:: About this task ::
Transcribe, word for word and without additions, each line below from the one containing "That gave them birth" through the one containing "As they are mournful", both ends included.

:: Provided information ::
- - - - - - -

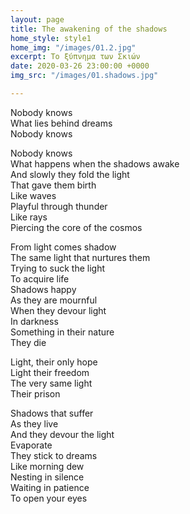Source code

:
 ```yaml
---
layout: page
title: The awakening of the shadows
home_style: style1
home_img: "/images/01.2.jpg"
excerpt: Το ξύπνημα των Σκιών
date: 2020-03-26 23:00:00 +0000
img_src: "/images/01.shadows.jpg"

---
```

Nobody knows  
 What lies behind dreams  
 Nobody knows

Nobody knows  
 What happens when the shadows awake  
 And slowly they fold the light  
 That gave them birth  
 Like waves  
 Playful through thunder  
 Like rays  
 Piercing the core of the cosmos

From light comes shadow  
 The same light that nurtures them  
 Trying to suck the light  
 To acquire life  
 Shadows happy  
 As they are mournful  
 When they devour light  
 In darkness  
 Something in their nature  
 They die

Light, their only hope  
 Light their freedom  
 The very same light  
 Their prison

Shadows that suffer  
 As they live  
 And they devour the light  
 Evaporate  
 They stick to dreams  
 Like morning dew  
 Nesting in silence  
 Waiting in patience  
 To open your eyes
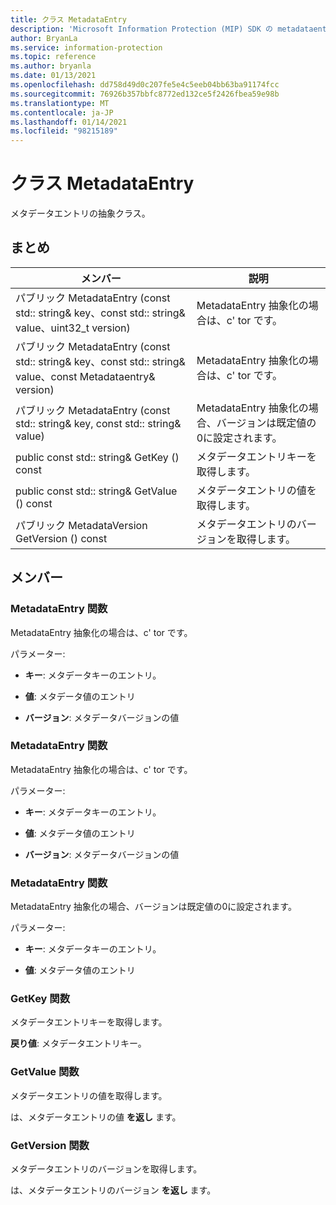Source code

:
 ```yaml
---
title: クラス MetadataEntry
description: 'Microsoft Information Protection (MIP) SDK の metadataentry:: undefined クラスを文書にします。'
author: BryanLa
ms.service: information-protection
ms.topic: reference
ms.author: bryanla
ms.date: 01/13/2021
ms.openlocfilehash: dd758d49d0c207fe5e4c5eeb04bb63ba91174fcc
ms.sourcegitcommit: 76926b357bbfc8772ed132ce5f2426fbea59e98b
ms.translationtype: MT
ms.contentlocale: ja-JP
ms.lasthandoff: 01/14/2021
ms.locfileid: "98215189"
---
```

# <a name="class-metadataentry"></a>クラス MetadataEntry 
メタデータエントリの抽象クラス。
  
## <a name="summary"></a>まとめ
 メンバー                        | 説明                                
--------------------------------|---------------------------------------------
パブリック MetadataEntry (const std:: string& key、const std:: string& value、uint32_t version)  |  MetadataEntry 抽象化の場合は、c' tor です。
パブリック MetadataEntry (const std:: string& key、const std:: string& value、const Metadataentry& version)  |  MetadataEntry 抽象化の場合は、c' tor です。
パブリック MetadataEntry (const std:: string& key, const std:: string& value)  |  MetadataEntry 抽象化の場合、バージョンは既定値の0に設定されます。
public const std:: string& GetKey () const  |  メタデータエントリキーを取得します。
public const std:: string& GetValue () const  |  メタデータエントリの値を取得します。
パブリック MetadataVersion GetVersion () const  |  メタデータエントリのバージョンを取得します。
  
## <a name="members"></a>メンバー
  
### <a name="metadataentry-function"></a>MetadataEntry 関数
MetadataEntry 抽象化の場合は、c' tor です。

パラメーター:  
* **キー**: メタデータキーのエントリ。 


* **値**: メタデータ値のエントリ 


* **バージョン**: メタデータバージョンの値


  
### <a name="metadataentry-function"></a>MetadataEntry 関数
MetadataEntry 抽象化の場合は、c' tor です。

パラメーター:  
* **キー**: メタデータキーのエントリ。 


* **値**: メタデータ値のエントリ 


* **バージョン**: メタデータバージョンの値


  
### <a name="metadataentry-function"></a>MetadataEntry 関数
MetadataEntry 抽象化の場合、バージョンは既定値の0に設定されます。

パラメーター:  
* **キー**: メタデータキーのエントリ。 


* **値**: メタデータ値のエントリ


  
### <a name="getkey-function"></a>GetKey 関数
メタデータエントリキーを取得します。

  
**戻り値**: メタデータエントリキー。
  
### <a name="getvalue-function"></a>GetValue 関数
メタデータエントリの値を取得します。

  
は、メタデータエントリの値 **を返し** ます。
  
### <a name="getversion-function"></a>GetVersion 関数
メタデータエントリのバージョンを取得します。

  
は、メタデータエントリのバージョン **を返し** ます。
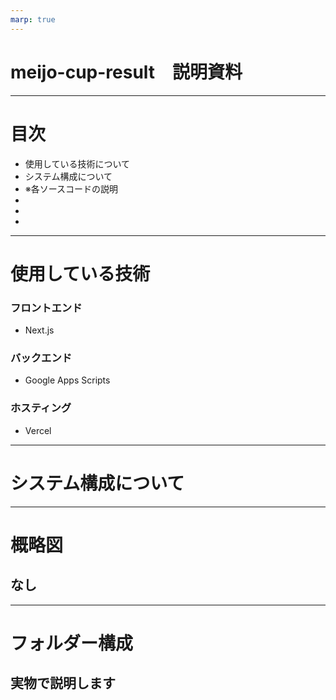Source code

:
 ```yaml
---
marp: true
---
```


# meijo-cup-result　説明資料

---
# 目次
- 使用している技術について
- システム構成について
- ※各ソースコードの説明
-
- 
-
---
# 使用している技術
### フロントエンド
- Next.js
### バックエンド
- Google Apps Scripts
### ホスティング
- Vercel
---
#  システム構成について
---
# 概略図
なし
---
---
# フォルダー構成
実物で説明します
---
##
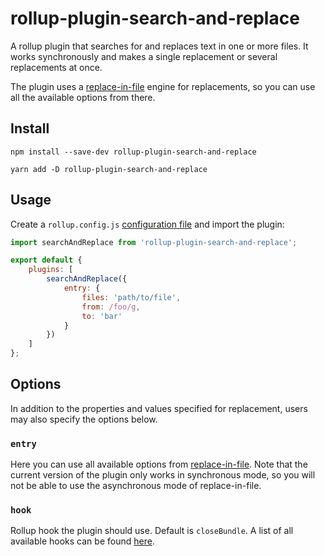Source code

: # rollup-plugin-search-and-replace

A rollup plugin that searches for and replaces text in one or more files. It works synchronously and makes a single replacement or several replacements at once.

The plugin uses a [replace-in-file](https://www.npmjs.com/package/replace-in-file) engine for replacements, so you can use all the available options from there.

## Install

```console
npm install --save-dev rollup-plugin-search-and-replace
```

```console
yarn add -D rollup-plugin-search-and-replace
```

## Usage

Create a `rollup.config.js` [configuration file](https://www.rollupjs.org/guide/en/#configuration-files) and import the plugin:

```javascript
import searchAndReplace from 'rollup-plugin-search-and-replace';

export default {
    plugins: [
        searchAndReplace({
            entry: {
                files: 'path/to/file',
                from: /foo/g,
                to: 'bar'
            }
        })
    ]
};
```

## Options

In addition to the properties and values specified for replacement, users may also specify the options below.

### `entry`

Here you can use all available options from [replace-in-file](https://www.npmjs.com/package/replace-in-file#basic-usage). 
Note that the current version of the plugin only works in synchronous mode, so you will not be able to use the asynchronous mode of replace-in-file.

### `hook`

Rollup hook the plugin should use. Default is `closeBundle`. A list of all available hooks can be found [here](https://github.com/rollup/rollup/blob/master/docs/05-plugin-development.md#build-hooks).
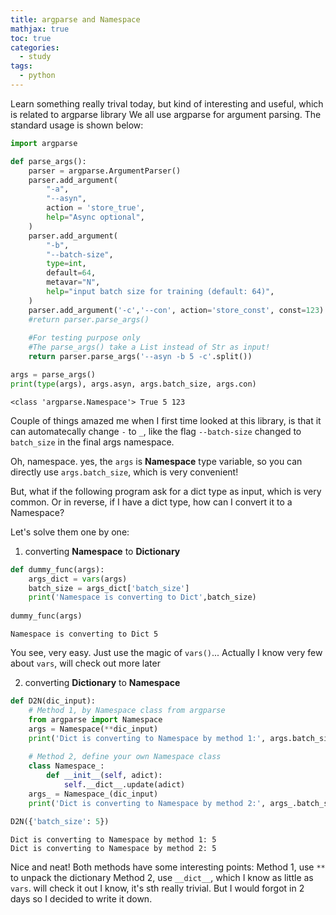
 ```yaml
---
title: argparse and Namespace
mathjax: true
toc: true
categories:
  - study
tags:
  - python 
---
```


Learn something really trival today, but kind of interesting and useful, which is related to argparse library
We all use argparse for argument parsing. The standard usage is shown below:

```python
import argparse

def parse_args():
    parser = argparse.ArgumentParser()
    parser.add_argument(
        "-a",
        "--asyn",
        action = 'store_true',
        help="Async optional",
    )
    parser.add_argument(
        "-b",
        "--batch-size",
        type=int,
        default=64,
        metavar="N",
        help="input batch size for training (default: 64)",
    )
    parser.add_argument('-c','--con', action='store_const', const=123)
    #return parser.parse_args()
    
    #For testing purpose only
    #The parse_args() take a List instead of Str as input!
    return parser.parse_args('--asyn -b 5 -c'.split())

args = parse_args()
print(type(args), args.asyn, args.batch_size, args.con)
```

    <class 'argparse.Namespace'> True 5 123


Couple of things amazed me when I first time looked at this library, is that it can automatecally change `-` to `_`, like the flag `--batch-size` changed to `batch_size` in the final args namespace.

Oh, namespace. yes, the `args` is **Namespace** type variable, so you can directly use `args.batch_size`, which is very convenient!

But, what if the following program ask for a dict type as input, which is very common. Or in reverse, if I have a dict type, how can I convert it to a Namespace?  

Let's solve them one by one:
1. converting **Namespace** to **Dictionary**


```python
def dummy_func(args):
    args_dict = vars(args)
    batch_size = args_dict['batch_size']
    print('Namespace is converting to Dict',batch_size)
    
dummy_func(args)
```

    Namespace is converting to Dict 5


You see, very easy. Just use the magic of `vars()`... Actually I know very few about `vars`, will check out more later

2. converting **Dictionary** to **Namespace**


```python
def D2N(dic_input):
    # Method 1, by Namespace class from argparse
    from argparse import Namespace
    args = Namespace(**dic_input)
    print('Dict is converting to Namespace by method 1:', args.batch_size)
    
    # Method 2, define your own Namespace class
    class Namespace_:
        def __init__(self, adict):
            self.__dict__.update(adict)
    args_ = Namespace_(dic_input)
    print('Dict is converting to Namespace by method 2:', args_.batch_size)
    
D2N({'batch_size': 5})
```

    Dict is converting to Namespace by method 1: 5
    Dict is converting to Namespace by method 2: 5


Nice and neat! Both methods have some interesting points:
Method 1, use `**` to unpack the dictionary
Method 2, use `__dict__`, which I know as little as `vars`. will check it out
I know, it's sth really trivial. But I would forgot in 2 days so I decided to write it down.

- - - - - - -

:: Response to the task ::
 That gave them birth  
 Like waves  
 Playful through thunder  
 Like rays  
 Piercing the core of the cosmos

From light comes shadow  
 The same light that nurtures them  
 Trying to suck the light  
 To acquire life  
 Shadows happy  
 As they are mournful  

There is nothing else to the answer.